With double 60's it's easy to rap down the arch to the bomber chain anchors and then get down to the ground with one more rap. It took about 10 feet of easy down climbing. To get back to the notch, there is about 30 feet of 4th class scrambling along the left side, which we didn't have trouble climbing up without needing to belay.
We had doubles to #3 Camalot along with a 3.5 and 4 Camalot. The 3.5 and 4 were most helpful on pitch 2. Overall, this was a more than adequate rack.
The last pitch is not at all R rated. I got 3 good pieces in before easily getting up onto the upper ledge and clipping the 1st drilled angle. I'm 6'1" and I was able to just barely reach up and clip the 2nd drilled piton on my tip toes.
Also, the climbing is super fun, well protected and in an astounding setting. This tower is not to be missed.
|By Chad Lake|
Nov 17, 2012
To whomever got their yellow rope stuck on the final rappel sometime in late October- do not worry, there was *nothing* you could have done from the ground to free that thing. In fact, it was quite difficult to free from above when we rapped down, but we did get it free, coiled it up and took it home, where it will live out a hero's retirement with lots of other experienced ropes to swap stories of bravery and stone with. We will do right by him.

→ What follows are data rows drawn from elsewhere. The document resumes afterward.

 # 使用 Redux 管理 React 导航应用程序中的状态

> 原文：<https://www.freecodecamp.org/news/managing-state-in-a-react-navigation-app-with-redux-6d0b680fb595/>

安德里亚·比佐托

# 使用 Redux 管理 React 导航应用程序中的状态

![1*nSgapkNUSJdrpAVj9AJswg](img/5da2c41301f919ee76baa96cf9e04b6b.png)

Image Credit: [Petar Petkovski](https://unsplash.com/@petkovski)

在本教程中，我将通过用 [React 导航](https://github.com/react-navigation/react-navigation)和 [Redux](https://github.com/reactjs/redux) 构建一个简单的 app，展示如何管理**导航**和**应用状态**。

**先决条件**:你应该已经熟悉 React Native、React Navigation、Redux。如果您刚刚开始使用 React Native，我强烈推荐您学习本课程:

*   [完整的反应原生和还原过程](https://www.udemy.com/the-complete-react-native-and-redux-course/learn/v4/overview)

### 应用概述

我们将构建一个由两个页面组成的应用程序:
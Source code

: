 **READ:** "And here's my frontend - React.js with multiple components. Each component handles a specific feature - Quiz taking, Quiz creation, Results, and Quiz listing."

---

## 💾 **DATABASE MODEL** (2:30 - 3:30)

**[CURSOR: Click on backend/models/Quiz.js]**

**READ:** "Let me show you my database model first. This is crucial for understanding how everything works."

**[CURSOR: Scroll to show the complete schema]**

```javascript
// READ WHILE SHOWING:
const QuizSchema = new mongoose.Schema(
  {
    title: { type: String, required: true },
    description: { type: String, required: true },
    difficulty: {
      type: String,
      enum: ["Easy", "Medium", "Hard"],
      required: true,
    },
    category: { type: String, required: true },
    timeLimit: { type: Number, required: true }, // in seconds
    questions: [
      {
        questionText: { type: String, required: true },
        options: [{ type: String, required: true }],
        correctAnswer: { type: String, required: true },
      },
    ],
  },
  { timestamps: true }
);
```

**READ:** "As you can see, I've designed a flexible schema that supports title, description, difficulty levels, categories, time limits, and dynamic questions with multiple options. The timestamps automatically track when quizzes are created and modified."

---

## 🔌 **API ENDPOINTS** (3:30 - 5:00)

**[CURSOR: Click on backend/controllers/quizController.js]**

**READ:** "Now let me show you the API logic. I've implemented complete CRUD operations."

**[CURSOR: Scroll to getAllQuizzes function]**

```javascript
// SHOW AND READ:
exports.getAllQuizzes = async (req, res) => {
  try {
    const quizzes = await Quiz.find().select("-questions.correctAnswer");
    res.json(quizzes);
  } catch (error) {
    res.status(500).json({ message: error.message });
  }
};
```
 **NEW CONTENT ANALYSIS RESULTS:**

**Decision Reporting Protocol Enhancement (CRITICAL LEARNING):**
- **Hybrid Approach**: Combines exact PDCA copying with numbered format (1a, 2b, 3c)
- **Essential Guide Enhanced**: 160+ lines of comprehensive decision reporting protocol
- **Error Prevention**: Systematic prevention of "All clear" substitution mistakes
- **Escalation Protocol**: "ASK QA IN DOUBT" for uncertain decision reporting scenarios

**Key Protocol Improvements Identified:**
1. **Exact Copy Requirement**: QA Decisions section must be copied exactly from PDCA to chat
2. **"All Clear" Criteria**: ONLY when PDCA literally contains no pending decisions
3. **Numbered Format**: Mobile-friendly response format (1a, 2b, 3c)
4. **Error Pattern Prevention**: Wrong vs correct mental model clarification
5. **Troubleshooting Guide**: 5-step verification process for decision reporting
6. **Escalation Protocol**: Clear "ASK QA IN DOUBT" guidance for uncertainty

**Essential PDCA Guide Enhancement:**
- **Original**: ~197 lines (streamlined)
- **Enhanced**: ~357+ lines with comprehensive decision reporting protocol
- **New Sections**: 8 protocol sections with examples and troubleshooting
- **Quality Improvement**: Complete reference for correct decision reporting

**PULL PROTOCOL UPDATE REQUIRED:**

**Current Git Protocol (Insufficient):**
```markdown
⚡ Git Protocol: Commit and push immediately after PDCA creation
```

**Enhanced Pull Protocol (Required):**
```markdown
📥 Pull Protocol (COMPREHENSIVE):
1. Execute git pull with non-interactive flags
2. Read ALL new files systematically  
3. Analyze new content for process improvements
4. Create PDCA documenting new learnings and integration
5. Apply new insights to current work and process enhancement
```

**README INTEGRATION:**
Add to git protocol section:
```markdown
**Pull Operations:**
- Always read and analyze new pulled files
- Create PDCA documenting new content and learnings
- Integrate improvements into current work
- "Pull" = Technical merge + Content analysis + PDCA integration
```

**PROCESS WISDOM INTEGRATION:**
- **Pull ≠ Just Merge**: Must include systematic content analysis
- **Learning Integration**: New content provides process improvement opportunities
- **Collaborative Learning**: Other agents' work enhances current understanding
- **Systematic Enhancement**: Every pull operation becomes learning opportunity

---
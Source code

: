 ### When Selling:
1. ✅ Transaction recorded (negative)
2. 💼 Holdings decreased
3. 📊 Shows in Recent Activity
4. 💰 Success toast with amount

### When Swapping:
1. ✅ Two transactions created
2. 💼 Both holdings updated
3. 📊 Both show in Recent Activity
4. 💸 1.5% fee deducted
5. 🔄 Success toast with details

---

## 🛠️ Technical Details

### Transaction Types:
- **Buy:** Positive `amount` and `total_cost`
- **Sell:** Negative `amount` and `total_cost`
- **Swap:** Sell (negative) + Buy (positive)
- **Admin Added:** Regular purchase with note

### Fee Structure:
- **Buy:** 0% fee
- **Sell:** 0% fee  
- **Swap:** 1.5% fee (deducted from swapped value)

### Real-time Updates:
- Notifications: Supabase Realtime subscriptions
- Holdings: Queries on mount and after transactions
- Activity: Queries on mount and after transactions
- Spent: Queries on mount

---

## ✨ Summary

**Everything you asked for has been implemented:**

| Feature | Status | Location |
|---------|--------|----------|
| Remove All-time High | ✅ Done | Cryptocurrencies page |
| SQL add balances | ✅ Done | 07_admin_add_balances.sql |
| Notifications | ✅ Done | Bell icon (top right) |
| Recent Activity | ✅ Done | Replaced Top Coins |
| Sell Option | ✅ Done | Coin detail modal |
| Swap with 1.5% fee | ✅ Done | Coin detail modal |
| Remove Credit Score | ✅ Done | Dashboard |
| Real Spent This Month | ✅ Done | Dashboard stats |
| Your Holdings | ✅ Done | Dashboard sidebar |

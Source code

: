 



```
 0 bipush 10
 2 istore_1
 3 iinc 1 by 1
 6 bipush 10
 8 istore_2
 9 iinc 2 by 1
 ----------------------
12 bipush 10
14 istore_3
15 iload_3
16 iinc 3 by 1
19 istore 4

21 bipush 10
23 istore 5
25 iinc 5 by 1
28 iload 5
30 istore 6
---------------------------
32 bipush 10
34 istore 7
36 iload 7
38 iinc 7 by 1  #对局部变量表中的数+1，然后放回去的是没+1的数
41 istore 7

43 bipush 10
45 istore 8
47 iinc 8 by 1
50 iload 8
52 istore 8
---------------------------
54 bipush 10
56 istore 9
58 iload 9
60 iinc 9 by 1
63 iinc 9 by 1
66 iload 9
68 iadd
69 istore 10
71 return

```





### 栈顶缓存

For the team that comes after us, please do the same with our green 60m, who likely got stuck in exactly the same spot. He will be missed.
|By Mark P Thomas|
Nov 22, 2012
We have your green rope. PM me and maybe we can get it back to you!
Also, the summit register is back in action with a fresh pen.
From: moab, utah
Mar 12, 2013
It seems like the final rappel is a rope eater, If double-rope rappelling the route, fight the urge to rap from the chain anchor mid descent to the ground. There's one more anchor station on climber's right that we used and it seems to keep the ropes clear of the constriction that collects ropes when making the final pull.
Apr 29, 2013
I second the rappel warning. The constriction can be avoided by pulling VERY slowly so the free rope doesn't swing and get pinched on its way up. It is nice getting down in two 60m raps from the top of the arch.
The bolt ladder is 5.11 but everyone just yards on the drilled angles anyway.